They are meant to be the solution Europe is looking for to ease the migration crisis. But when it comes to organizing and setting up new refugee centers, EU politicians are watching their step.
German Chancellor Angela Merkel announced at this week's special summit in Brussels that asylum accommodation facilities would be erected - before the end of November - in Greece, Italy and perhaps Bulgaria. She called these camps "hotspots," and her idea received at least initial support from her European colleagues.
When it comes to how these facilities will operate and who will set them up, however, the positions are diverse.
French President Francois Hollande has spoken of centers from which deportations can be conducted. According to Italy's prime minister, Matteo Renzi, these hotspots will be simple refugee camps under the flag of the European Union, operated by EU teams.
The only thing that's certain about these facilities is that they are to provide accommodation throughout the bloc to some 160,000 refugees. That's according to an agreement reached by the EU's interior ministers, which incidentally was contested - unsuccessfully - by four eastern EU member states.
"Hotspots aren't physical places, they are a concept," said an informed EU worker who wanted to remain anonymous, when asked by DW as to what exact shape the facilities will take.
Dimitris Avramopoulos, the EU's migration commissioner, has contended that hotspots already exist - at Catania in Sicily, and at the Greek port of Piraeus.
"In Catania, there's an office with 10 desks where representatives of the EU agencies for border control, asylum policy and policing exchange information with Italian agencies," explained the EU worker. "That's it."
The actual function of the hotspots, which are four-man teams, is to assist Italian agencies with the registration of refugees and the search for traffickers. At this point, another hotspot team is active on the Italian island of Lampedusa.
Until now, there's been no talk of these hotspots taking responsibility for the accommodation, distribution and possible deportation of thousands of refugees.
"This would turn Italy into a kind of prison camp," said a high-ranking Italian EU official. What's more, these people would be trapped, as most of them are trying to get further north.
Fantasy in Greece
According to the European Asylum Support Office (EASO), negotiations are underway for the erection of a hotspot in Piraeus, but no concrete information is available at the moment as to who will be responsible for which tasks.
The plan at this point is for teams to be deployed from Piraeus to the Greek islands, where up to 3,000 migrants are arriving daily. At the moment, only around 10 percent of these refugees are registered upon arriving at the islands. The question remains unresolved whether camps will be erected to house these new arrivals.
One thing is for certain, according to the EU insider DW consulted: There is no way that accommodation centers of the kind Merkel described will be built by the end of November.

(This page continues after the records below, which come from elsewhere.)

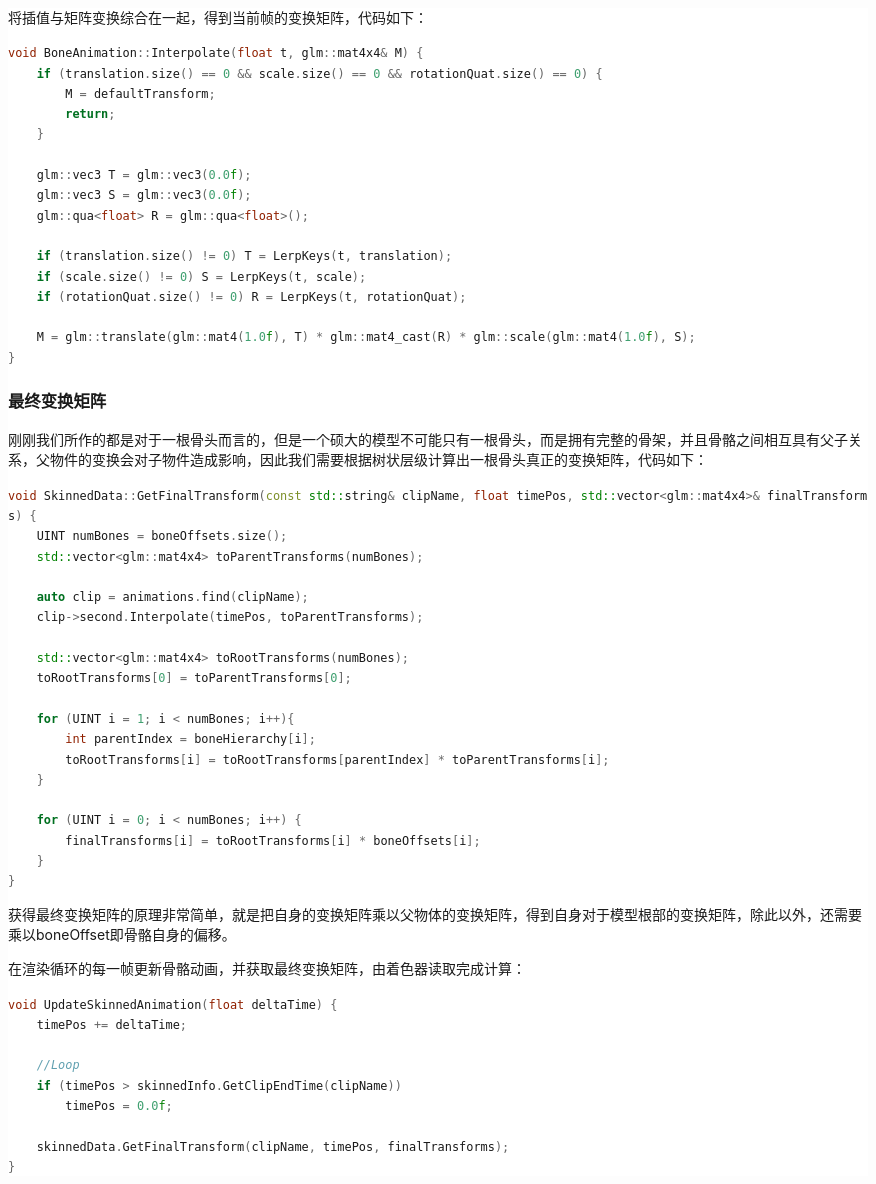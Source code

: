 将插值与矩阵变换综合在一起，得到当前帧的变换矩阵，代码如下：

```cpp
void BoneAnimation::Interpolate(float t, glm::mat4x4& M) {
	if (translation.size() == 0 && scale.size() == 0 && rotationQuat.size() == 0) {
		M = defaultTransform;
		return;
	}

	glm::vec3 T = glm::vec3(0.0f);
	glm::vec3 S = glm::vec3(0.0f);
	glm::qua<float> R = glm::qua<float>();

	if (translation.size() != 0) T = LerpKeys(t, translation);
	if (scale.size() != 0) S = LerpKeys(t, scale);
	if (rotationQuat.size() != 0) R = LerpKeys(t, rotationQuat);

	M = glm::translate(glm::mat4(1.0f), T) * glm::mat4_cast(R) * glm::scale(glm::mat4(1.0f), S);
}
```

### 最终变换矩阵

刚刚我们所作的都是对于一根骨头而言的，但是一个硕大的模型不可能只有一根骨头，而是拥有完整的骨架，并且骨骼之间相互具有父子关系，父物件的变换会对子物件造成影响，因此我们需要根据树状层级计算出一根骨头真正的变换矩阵，代码如下：

```cpp
void SkinnedData::GetFinalTransform(const std::string& clipName, float timePos, std::vector<glm::mat4x4>& finalTransforms) {
	UINT numBones = boneOffsets.size();
	std::vector<glm::mat4x4> toParentTransforms(numBones);

	auto clip = animations.find(clipName);
	clip->second.Interpolate(timePos, toParentTransforms);

	std::vector<glm::mat4x4> toRootTransforms(numBones);
	toRootTransforms[0] = toParentTransforms[0];

	for (UINT i = 1; i < numBones; i++){
		int parentIndex = boneHierarchy[i];
		toRootTransforms[i] = toRootTransforms[parentIndex] * toParentTransforms[i];
	}

	for (UINT i = 0; i < numBones; i++) {
		finalTransforms[i] = toRootTransforms[i] * boneOffsets[i];
	}
}
```

获得最终变换矩阵的原理非常简单，就是把自身的变换矩阵乘以父物体的变换矩阵，得到自身对于模型根部的变换矩阵，除此以外，还需要乘以boneOffset即骨骼自身的偏移。

在渲染循环的每一帧更新骨骼动画，并获取最终变换矩阵，由着色器读取完成计算：

```cpp
void UpdateSkinnedAnimation(float deltaTime) {
	timePos += deltaTime;

	//Loop
	if (timePos > skinnedInfo.GetClipEndTime(clipName))
		timePos = 0.0f;

	skinnedData.GetFinalTransform(clipName, timePos, finalTransforms);
}
```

For months, the EU has talked about these hotspots as if they were a cornerstone for how Brussels will ultimately overcome the crisis. But it remains completely unclear how resources are to be allocated.
On top of that, Commissioner Avramopoulos appears to be incapable of providing the services that the hotspots are meant to offer. In recent comments in Brussels, Avramopoulos admitted that he had "no idea" who came up with the idea to call these proposed facilities "hotspots," adding that he would no longer use the term because it led to misunderstandings.